Your objective> Would you show every line from the records that holds "theoremstyle"?

..........

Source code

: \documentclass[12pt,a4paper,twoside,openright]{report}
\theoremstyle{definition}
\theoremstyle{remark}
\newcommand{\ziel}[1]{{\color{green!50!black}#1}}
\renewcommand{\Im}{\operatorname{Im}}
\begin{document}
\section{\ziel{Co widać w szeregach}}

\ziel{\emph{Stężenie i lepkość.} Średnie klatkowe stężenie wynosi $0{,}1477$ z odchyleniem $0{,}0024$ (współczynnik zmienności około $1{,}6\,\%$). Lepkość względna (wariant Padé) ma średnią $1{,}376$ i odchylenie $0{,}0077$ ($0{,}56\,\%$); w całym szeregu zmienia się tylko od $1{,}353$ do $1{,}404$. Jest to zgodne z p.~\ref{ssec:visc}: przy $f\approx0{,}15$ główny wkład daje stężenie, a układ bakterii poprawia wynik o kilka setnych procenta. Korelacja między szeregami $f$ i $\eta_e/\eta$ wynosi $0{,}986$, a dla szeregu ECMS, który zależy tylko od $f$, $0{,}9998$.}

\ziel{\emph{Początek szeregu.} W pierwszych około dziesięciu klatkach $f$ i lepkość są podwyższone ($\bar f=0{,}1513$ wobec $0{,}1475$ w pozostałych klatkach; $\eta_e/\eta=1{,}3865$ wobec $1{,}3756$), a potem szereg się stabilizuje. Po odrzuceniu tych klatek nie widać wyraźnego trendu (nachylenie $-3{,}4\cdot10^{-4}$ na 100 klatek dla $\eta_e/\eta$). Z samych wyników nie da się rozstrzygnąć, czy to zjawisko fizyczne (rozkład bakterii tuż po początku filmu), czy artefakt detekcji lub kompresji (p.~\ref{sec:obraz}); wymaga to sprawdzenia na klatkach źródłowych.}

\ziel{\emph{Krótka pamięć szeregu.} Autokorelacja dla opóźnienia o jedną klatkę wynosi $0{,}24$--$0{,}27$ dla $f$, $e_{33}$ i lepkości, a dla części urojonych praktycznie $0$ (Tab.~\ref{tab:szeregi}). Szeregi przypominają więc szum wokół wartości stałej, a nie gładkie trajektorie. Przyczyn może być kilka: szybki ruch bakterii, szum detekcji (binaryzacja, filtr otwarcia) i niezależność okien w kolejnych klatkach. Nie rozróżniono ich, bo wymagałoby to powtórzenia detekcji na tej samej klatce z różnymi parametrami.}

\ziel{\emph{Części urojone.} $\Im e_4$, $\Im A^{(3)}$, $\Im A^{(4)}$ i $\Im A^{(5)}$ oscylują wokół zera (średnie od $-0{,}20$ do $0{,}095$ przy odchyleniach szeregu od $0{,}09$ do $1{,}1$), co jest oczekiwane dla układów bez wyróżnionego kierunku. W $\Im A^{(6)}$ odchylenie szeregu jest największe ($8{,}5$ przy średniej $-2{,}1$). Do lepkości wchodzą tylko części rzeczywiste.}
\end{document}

..........

Task result>
\theoremstyle{definition}
\theoremstyle{remark}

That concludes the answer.